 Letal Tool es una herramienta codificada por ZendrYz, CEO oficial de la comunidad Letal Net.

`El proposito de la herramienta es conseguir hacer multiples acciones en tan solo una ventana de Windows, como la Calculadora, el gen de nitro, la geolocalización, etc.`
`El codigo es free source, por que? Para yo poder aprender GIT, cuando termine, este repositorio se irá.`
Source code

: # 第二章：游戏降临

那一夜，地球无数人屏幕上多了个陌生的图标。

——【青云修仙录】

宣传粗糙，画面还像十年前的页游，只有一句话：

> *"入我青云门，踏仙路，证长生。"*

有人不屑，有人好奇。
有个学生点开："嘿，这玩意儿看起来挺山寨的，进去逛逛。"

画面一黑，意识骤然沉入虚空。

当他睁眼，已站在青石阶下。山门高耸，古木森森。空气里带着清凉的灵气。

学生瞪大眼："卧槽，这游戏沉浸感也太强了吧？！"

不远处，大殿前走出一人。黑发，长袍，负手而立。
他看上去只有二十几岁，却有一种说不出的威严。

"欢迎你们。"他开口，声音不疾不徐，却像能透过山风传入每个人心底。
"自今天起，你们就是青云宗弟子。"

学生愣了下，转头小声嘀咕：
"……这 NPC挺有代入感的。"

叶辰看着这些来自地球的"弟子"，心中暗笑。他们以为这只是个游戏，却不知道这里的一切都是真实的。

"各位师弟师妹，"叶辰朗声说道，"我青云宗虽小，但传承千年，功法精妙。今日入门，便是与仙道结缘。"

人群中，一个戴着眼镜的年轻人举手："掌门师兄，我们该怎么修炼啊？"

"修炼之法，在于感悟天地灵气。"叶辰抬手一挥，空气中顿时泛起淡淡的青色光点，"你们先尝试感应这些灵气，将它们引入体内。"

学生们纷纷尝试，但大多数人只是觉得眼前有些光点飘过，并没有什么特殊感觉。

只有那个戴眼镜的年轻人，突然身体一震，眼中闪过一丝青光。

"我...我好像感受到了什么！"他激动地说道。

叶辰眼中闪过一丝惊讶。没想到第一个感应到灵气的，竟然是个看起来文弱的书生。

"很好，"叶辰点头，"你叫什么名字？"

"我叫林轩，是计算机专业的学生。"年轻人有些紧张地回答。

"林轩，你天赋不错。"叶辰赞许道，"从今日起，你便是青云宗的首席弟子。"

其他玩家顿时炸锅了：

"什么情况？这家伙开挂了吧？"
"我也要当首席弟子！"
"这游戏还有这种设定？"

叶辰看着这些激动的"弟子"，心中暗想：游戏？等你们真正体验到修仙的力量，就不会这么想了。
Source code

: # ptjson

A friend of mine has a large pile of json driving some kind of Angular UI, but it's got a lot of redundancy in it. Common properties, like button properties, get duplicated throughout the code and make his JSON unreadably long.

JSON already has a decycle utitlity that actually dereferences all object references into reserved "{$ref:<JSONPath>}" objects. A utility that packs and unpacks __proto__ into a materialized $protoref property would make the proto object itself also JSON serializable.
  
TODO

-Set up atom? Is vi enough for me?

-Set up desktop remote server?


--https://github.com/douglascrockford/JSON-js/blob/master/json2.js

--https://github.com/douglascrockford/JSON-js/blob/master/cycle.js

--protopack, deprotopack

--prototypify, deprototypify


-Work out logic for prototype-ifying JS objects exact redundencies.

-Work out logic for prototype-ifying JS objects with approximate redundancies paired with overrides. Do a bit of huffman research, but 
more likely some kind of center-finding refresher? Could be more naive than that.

[Aim of the exercise]
From the listing above, return every line that contains the word "blob".

[Result of this exercise]
--https://github.com/douglascrockford/JSON-js/blob/master/json2.js
--https://github.com/douglascrockford/JSON-js/blob/master/cycle.js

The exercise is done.